- [Your goal]:
Set down each line of the records once more, precisely, and omit the pictures.

- [Dataset content]:

****************

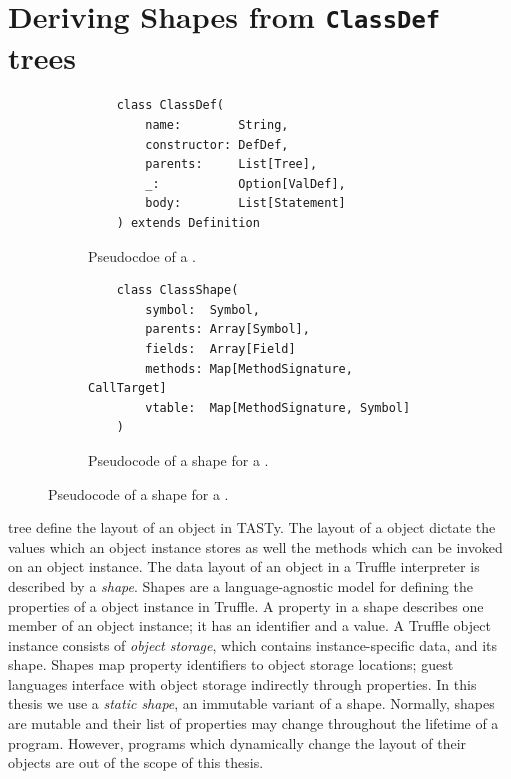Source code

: \section{Deriving Shapes from \texttt{ClassDef} trees}

\begin{figure}[!htb]
	\centering
	\begin{subfigure}[b]{0.48\textwidth}
	\begin{verbatim}
	class ClassDef(
		name:        String,
		constructor: DefDef, 
		parents:     List[Tree], 
		_:           Option[ValDef], 
		body:        List[Statement]
	) extends Definition
		\end{verbatim}
	\caption{Pseudocdoe of a .}
	\label{recall:classdef}
	\end{subfigure}
	\hfill
	\begin{subfigure}[b]{0.48\textwidth}
	\begin{verbatim}
	class ClassShape(
		symbol:  Symbol,
		parents: Array[Symbol],
		fields:  Array[Field]
		methods: Map[MethodSignature, CallTarget]
		vtable:  Map[MethodSignature, Symbol]
	)
	\end{verbatim}
	\caption{Pseudocode of a shape for a .}
	\label{impl:classshape}
	\end{subfigure}
\end{figure}

 tree define the layout of an object in TASTy.
The layout of a object dictate the values which an object instance stores as well the methods which can be invoked on an object instance.
The data layout of an object in a Truffle interpreter is described by a \textit{shape}\cite{self:prototypes}\cite{truffle:object-model}.
Shapes are a language-agnostic model for defining the properties of a object instance in Truffle.
A property in a shape describes one member of an object instance; it has an identifier and a value.
A Truffle object instance consists of \textit{object storage}, which contains instance-specific data, and its shape.
Shapes map property identifiers to object storage locations; guest languages interface with object storage indirectly through properties.
In this thesis we use a \textit{static shape}, an immutable variant of a shape.
Normally, shapes are mutable and their list of properties may change throughout the lifetime of a program\cite{truffleruby:object-model}.
However, programs which dynamically change the layout of their objects\cite{java:reflection} are out of the scope of this thesis.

****************

- [Exercise solution]:
Source code

: \section{Deriving Shapes from \texttt{ClassDef} trees}

\begin{figure}[!htb]
	\centering
	\begin{subfigure}[b]{0.48\textwidth}
	\begin{verbatim}
	class ClassDef(
		name:        String,
		constructor: DefDef, 
		parents:     List[Tree], 
		_:           Option[ValDef], 
		body:        List[Statement]
	) extends Definition
		\end{verbatim}
	\caption{Pseudocdoe of a .}
	\label{recall:classdef}
	\end{subfigure}
	\hfill
	\begin{subfigure}[b]{0.48\textwidth}
	\begin{verbatim}
	class ClassShape(
		symbol:  Symbol,
		parents: Array[Symbol],
		fields:  Array[Field]
		methods: Map[MethodSignature, CallTarget]
		vtable:  Map[MethodSignature, Symbol]
	)
	\end{verbatim}
	\caption{Pseudocode of a shape for a .}
	\label{impl:classshape}
	\end{subfigure}
\end{figure}

 tree define the layout of an object in TASTy.
The layout of a object dictate the values which an object instance stores as well the methods which can be invoked on an object instance.
The data layout of an object in a Truffle interpreter is described by a \textit{shape}\cite{self:prototypes}\cite{truffle:object-model}.
Shapes are a language-agnostic model for defining the properties of a object instance in Truffle.
A property in a shape describes one member of an object instance; it has an identifier and a value.
A Truffle object instance consists of \textit{object storage}, which contains instance-specific data, and its shape.
Shapes map property identifiers to object storage locations; guest languages interface with object storage indirectly through properties.
In this thesis we use a \textit{static shape}, an immutable variant of a shape.
Normally, shapes are mutable and their list of properties may change throughout the lifetime of a program\cite{truffleruby:object-model}.
However, programs which dynamically change the layout of their objects\cite{java:reflection} are out of the scope of this thesis.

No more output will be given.